Polecam. Nie dajcie się zmylić po pierwszym odcinku, bo każdy kolejny jest jeszcze lepszy.
Myślę, że można by je było jeszcze troszkę dopieścić animacyjnie, choć zdaję sobie sprawę z tego, że zanimowanie czegoś tak pięknego jak jazda figurowa nie należy do najłatwiejszych zadań. Mimo to, każdy odcinek oglądało się bardzo przyjemnie. Twórcy raczyli nas ciekawą fabułą (choć rozwój wydarzeń nie każdemu przypadnie do gustu), a choć światło reflektorów skupiło się na dwójce/trójce głównych bohaterów, to i tak pozwolono nam po troszku poznać innych zawodników, za co spory plus.
Liczę na to, że za jakiś czas dostaniemy kolejny sezon. :)

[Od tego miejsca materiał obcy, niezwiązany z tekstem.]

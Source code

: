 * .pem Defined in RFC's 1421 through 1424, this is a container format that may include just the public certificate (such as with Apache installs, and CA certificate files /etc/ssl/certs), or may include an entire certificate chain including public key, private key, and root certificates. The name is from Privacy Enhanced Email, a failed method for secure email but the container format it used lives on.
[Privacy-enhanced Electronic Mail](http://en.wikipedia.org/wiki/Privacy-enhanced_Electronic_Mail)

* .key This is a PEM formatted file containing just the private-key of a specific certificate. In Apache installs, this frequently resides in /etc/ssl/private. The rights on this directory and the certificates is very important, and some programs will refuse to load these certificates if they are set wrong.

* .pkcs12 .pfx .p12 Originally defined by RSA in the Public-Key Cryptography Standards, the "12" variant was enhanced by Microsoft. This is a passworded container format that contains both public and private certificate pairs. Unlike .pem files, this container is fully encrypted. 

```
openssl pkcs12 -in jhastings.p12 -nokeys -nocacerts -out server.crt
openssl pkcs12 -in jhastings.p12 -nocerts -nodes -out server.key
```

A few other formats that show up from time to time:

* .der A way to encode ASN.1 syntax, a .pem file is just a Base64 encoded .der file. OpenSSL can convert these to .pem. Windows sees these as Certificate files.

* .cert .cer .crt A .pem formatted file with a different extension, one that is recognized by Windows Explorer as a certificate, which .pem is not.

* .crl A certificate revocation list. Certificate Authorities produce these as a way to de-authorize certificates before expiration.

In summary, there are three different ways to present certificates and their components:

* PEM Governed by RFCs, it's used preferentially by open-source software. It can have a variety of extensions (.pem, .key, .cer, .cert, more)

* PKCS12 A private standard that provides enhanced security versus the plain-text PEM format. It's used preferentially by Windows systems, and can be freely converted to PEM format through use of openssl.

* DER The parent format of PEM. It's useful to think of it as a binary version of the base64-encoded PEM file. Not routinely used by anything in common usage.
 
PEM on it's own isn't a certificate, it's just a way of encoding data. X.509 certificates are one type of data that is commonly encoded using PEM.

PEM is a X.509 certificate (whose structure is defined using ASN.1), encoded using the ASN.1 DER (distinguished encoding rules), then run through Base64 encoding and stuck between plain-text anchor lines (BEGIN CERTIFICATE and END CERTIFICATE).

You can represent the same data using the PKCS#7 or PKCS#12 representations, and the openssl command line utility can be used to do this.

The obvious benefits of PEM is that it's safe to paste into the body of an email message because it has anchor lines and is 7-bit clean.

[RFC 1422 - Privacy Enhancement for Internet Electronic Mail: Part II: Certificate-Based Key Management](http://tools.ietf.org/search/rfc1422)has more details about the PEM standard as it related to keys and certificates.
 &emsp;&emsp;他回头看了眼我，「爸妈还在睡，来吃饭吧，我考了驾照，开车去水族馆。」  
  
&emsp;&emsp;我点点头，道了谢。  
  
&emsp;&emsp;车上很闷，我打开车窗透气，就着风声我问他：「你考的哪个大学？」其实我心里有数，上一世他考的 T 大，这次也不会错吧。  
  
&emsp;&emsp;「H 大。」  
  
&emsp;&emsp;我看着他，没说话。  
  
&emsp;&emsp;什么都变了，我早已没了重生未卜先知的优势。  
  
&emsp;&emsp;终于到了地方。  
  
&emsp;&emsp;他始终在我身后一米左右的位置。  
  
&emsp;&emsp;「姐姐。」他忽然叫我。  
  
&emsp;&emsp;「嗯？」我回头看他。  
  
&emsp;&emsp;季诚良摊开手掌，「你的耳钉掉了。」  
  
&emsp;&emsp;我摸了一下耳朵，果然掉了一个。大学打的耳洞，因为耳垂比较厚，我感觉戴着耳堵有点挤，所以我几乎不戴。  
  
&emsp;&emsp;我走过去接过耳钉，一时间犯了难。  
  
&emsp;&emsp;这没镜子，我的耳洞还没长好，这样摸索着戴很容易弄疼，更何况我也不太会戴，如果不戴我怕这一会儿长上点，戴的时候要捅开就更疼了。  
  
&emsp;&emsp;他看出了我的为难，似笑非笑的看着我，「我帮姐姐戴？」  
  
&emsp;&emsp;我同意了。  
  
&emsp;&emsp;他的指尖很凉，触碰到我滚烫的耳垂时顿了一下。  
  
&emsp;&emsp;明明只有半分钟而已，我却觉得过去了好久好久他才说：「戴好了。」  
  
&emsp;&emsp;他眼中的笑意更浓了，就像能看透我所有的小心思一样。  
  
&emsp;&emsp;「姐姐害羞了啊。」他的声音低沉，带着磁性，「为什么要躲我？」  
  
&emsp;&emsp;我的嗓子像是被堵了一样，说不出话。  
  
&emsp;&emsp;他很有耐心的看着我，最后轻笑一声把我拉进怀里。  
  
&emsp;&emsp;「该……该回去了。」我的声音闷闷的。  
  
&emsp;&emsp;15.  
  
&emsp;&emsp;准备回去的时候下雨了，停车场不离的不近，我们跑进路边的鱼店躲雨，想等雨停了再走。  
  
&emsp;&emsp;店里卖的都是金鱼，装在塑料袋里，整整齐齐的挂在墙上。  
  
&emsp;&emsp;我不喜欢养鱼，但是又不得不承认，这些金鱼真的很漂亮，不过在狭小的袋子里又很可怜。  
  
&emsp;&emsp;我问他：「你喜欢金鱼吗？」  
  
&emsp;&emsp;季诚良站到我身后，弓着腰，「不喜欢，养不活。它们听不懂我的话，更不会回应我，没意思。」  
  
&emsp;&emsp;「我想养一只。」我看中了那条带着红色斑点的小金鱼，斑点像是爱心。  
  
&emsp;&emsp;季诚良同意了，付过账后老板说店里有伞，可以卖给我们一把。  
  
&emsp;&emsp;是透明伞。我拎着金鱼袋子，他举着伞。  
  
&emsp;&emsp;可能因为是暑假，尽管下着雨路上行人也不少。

"Myślę, że można by je było jeszcze troszkę dopieścić animacyjnie, choć zdaję sobie sprawę z tego, że zanimowanie czegoś tak pięknego jak jazda figurowa nie należy do najłatwiejszych zadań"
Oprawa graficzna to akurat jedyny plus tej serii. Pod jakim względem dopieścić?
Chodzi mi konkretnie o układy. Czasami kontury sunących po lodzie bohaterów wyginały się w dość karykaturalny sposób. Często też kopiowano sceny jazdy figurowej i wklejano w kolejnych odcinkach, a przecież można byłoby zrobić nowe ujęcia tego samego układu. To tyle. Same projekty postaci, tła, ogólnie kreska bardzo mi się podobały. :)
A mogłabym zapytać dlaczego taka niska ocena?
Układy są takie same, bo programy zawodników na dany sezon w zasadzie nie zmieniają się. Natomiast w serialu sceny tylko minimalnie powtarzają się, ktoś zadał sobie trud i na yt zrobił zestawienie programu Yuria z czterech odcinków - tylko część ujęć powtarzała się.
Doskonale napisana opowieść ze świetnymi, wielowymiarowymi postaciami. Plot twist 10 odcinka to prawdziwe mistrzostwo, a finał serialu zadowala na obu płaszczyznach: rywalizacji sportowej i wątku Victuuri. Warto, nawet jeśli trzeba najpierw nauczyć się - jak w moim przypadku - oglądać anime :-)
Obejrzałam na raz, całkiem przyjemne anime. Główny bohater to dla mnie niestety porażka, ale Prisezki nadrabia <3 Niekoniecznie dostrzegam ów porywający wątek miłosny, którym zachwyca się tyle fanek, może w drugim sezonie lepiej go ukażą.
Tak jak stwierdziła Roksella - całkiem przyjemne anime. Główny bohater jest nieco irytujący, ale da się przeżyć, za to Plisetsky - awww. <3
Viktuuri lubię, ale jakoś mnie nie porwało. Nie przepadam za wątkami miłosnymi według schematu: szara myszka poznaje swojego idola i mamy tru lov.
Zgadzam się. Obejrzałam niedawno z czystego przypadku i zakochałam się w tym serialu oraz postaci Victora. W swoim życiu widziałam niewiele seriali anime, co zupełnie nie przeszkadzało mi w zachwycaniu się nad Yuri on Ice ;) Pomijając bardzo ciekawą fabułę i nieznaną mi wcześniej tematykę łyżwiarstwa figurowego, urzekła mnie subtelność w ukazaniu relacji Victora i Yuriego. Seriale yaoi były dla mnie zazwyczaj przesadzone i za ostre, za to tutaj majstersztyk :) Jestem ciekawa, czy powstanie drugi sezon, bo wydaje mi się, że końcówka pierwszego niejako zapowiedziała kolejne przygody z mistrzostwami.